Satellite constraints of Nitrogen Oxide (NOx) emissions from India based on OMI observations and WRF-Chem simulations
Accurate NOx emissions are essential for air pollution quantification and mitigation. Combustion processes in the transportation, industrial, and residential sector and emissions from power plants are the dominant anthropogenic sources of NOx. In addition to contributing to the formation of ground-level ozone and fine particle pollution, high levels of NOx are linked with a number of adverse effects on the respiratory system.

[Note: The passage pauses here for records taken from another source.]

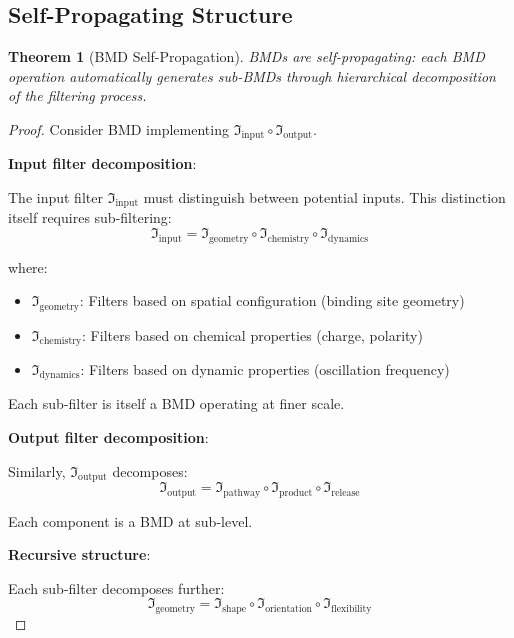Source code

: \documentclass[12pt,a4paper]{article}
\newtheorem{theorem}{Theorem}
\begin{document}
\subsection{Self-Propagating Structure}

\begin{theorem}[BMD Self-Propagation]
\label{thm:bmd_self_propagation}
BMDs are self-propagating: each BMD operation automatically generates sub-BMDs through hierarchical decomposition of the filtering process.
\end{theorem}

\begin{proof}
Consider BMD implementing $\Im_{\text{input}} \circ \Im_{\text{output}}$.

\textbf{Input filter decomposition}:

The input filter $\Im_{\text{input}}$ must distinguish between potential inputs. This distinction itself requires sub-filtering:
\begin{equation}
\Im_{\text{input}} = \Im_{\text{geometry}} \circ \Im_{\text{chemistry}} \circ \Im_{\text{dynamics}}
\end{equation}

where:
\begin{itemize}
\item $\Im_{\text{geometry}}$: Filters based on spatial configuration (binding site geometry)
\item $\Im_{\text{chemistry}}$: Filters based on chemical properties (charge, polarity)
\item $\Im_{\text{dynamics}}$: Filters based on dynamic properties (oscillation frequency)
\end{itemize}

Each sub-filter is itself a BMD operating at finer scale.

\textbf{Output filter decomposition}:

Similarly, $\Im_{\text{output}}$ decomposes:
\begin{equation}
\Im_{\text{output}} = \Im_{\text{pathway}} \circ \Im_{\text{product}} \circ \Im_{\text{release}}
\end{equation}

Each component is a BMD at sub-level.

\textbf{Recursive structure}:

Each sub-filter decomposes further:
\begin{equation}
\Im_{\text{geometry}} = \Im_{\text{shape}} \circ \Im_{\text{orientation}} \circ \Im_{\text{flexibility}}
\end{equation}


\end{proof}
\end{document}
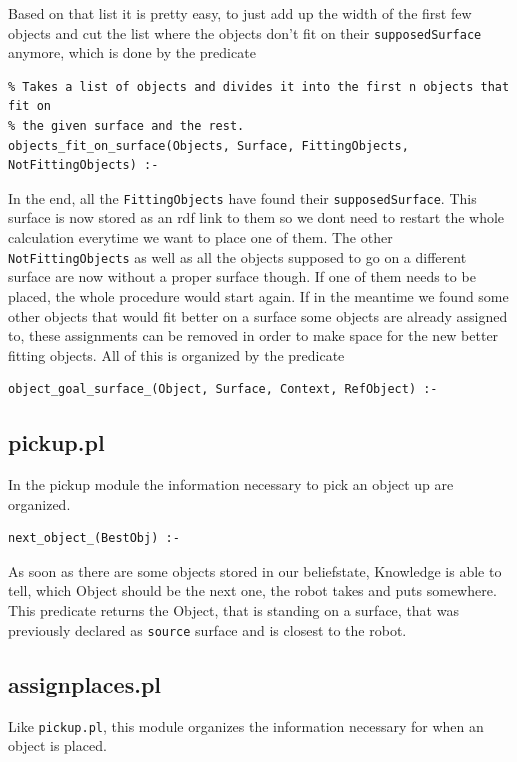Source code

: \documentclass[main.tex]{subfiles}
\begin{document}
Based on that list it is pretty easy, to just add up the width of the first few objects and cut the list where the objects don't fit on their \texttt{supposedSurface} anymore, which is done by the predicate
\begin{lstlisting}
% Takes a list of objects and divides it into the first n objects that fit on
% the given surface and the rest.
objects_fit_on_surface(Objects, Surface, FittingObjects, NotFittingObjects) :-
\end{lstlisting}

In the end, all the \texttt{FittingObjects} have found their \texttt{supposedSurface}. This surface is now stored as an rdf link to them so we dont need to restart the whole calculation everytime we want to place one of them. The other \texttt{NotFittingObjects} as well as all the objects supposed to go on a different surface are now without a proper surface though. If one of them needs to be placed, the whole procedure would start again. If in the meantime we found some other objects that would fit better on a surface some objects are already assigned to, these assignments can be removed in order to make space for the new better fitting objects. All of this is organized by the predicate 
\begin{lstlisting}
object_goal_surface_(Object, Surface, Context, RefObject) :-
\end{lstlisting}

\subsection{pickup.pl}\label{sec:kn_pickup}

In the pickup module the information necessary to pick an object up are organized.

\begin{lstlisting}
next_object_(BestObj) :-
\end{lstlisting}
As soon as there are some objects stored in our beliefstate, Knowledge is able to tell, which Object should be the next one, the robot takes and puts somewhere. This predicate returns the Object, that is standing on a surface, that was previously declared as \texttt{source} surface and is closest to the robot.

\subsection{assignplaces.pl}

Like \texttt{pickup.pl}, this module organizes the information necessary for when an object is placed.\\
\end{document}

A recent study, led by Sachin Ghude, a visiting Scientist with the ACRESP group in 2011/2012, for the first time developed an independent satellite constrained NOx emission inventory for India for 2005 using an inverse technique and iterative procedure. The study combined OMI tropospheric NO2 column retrievals over the Indian region with tropospheric NO2 columns simulated by the WRF-Chem model using the INTEX-B emission inventory. By determining the local relationship between modeled emissions and tropospheric columns and iteratively applying this relationship to OMI observations, an optimized NOx emission inventory was derived on a 0.5°x0.5° grid. The overall total NOx emissions derived for India for 2005 amount to 1.9 TgN y-1, comparable with the estimate of 2.4 TgN y-1 in EDGARv4.1 and 2.1 TgN y-1 (for 2006) in the INTEX-B inventories. Locally and regionally differences, however, can be high. The top-down inventory captures many of the missing hotspots in the original inventory and suggests that the INTEX-B inventory overestimates emissions over the Western and Eastern Indo-Gangetic region and underestimates point sources. Evaluating the effect of the top-down inventory on surface ozone clearly indicates significant changes in the spatial distribution. This study demonstrates the role of satellite retrievals in improving regional emission inventories, specifically over regions where bottom-up approaches have large uncertainties, and the related benefit of better understanding air quality.
These results may have important policy implications for urban/industrial areas in India where NOx emissions are already high and expected to increase in the future with impending demands of energy. While there are still remaining uncertainties in the top-down estimate, this method provides a potential basis for mapping and evaluating robust independent NOx emissions and trends, particularly for regions with large uncertainties such as India, and provides important information to air quality modelers and policy makers. This inventory data set is currently available online and users can download this data set in the text format from the website http://www.tropmet.res.in/emission/.
Figure 1. Spatial distribution of NOx anthropogenic emissions from (a) the INTEX-B inventory (b) the optimized top-down inventory and (c) their difference (in 1e11 NO molecules/cm2/s).
Ghude, S. D., G. G. Pfister, C. K. Jena, R. J. van der A, L. K. Emmons, and R. Kumar (2012), Satellite constraints of Nitrogen Oxide (NOX) emissions from India based on OMI observations and WRF-Chem simulations, Geophys. Res. Lett., doi:10.1029/2012GL053926, in press.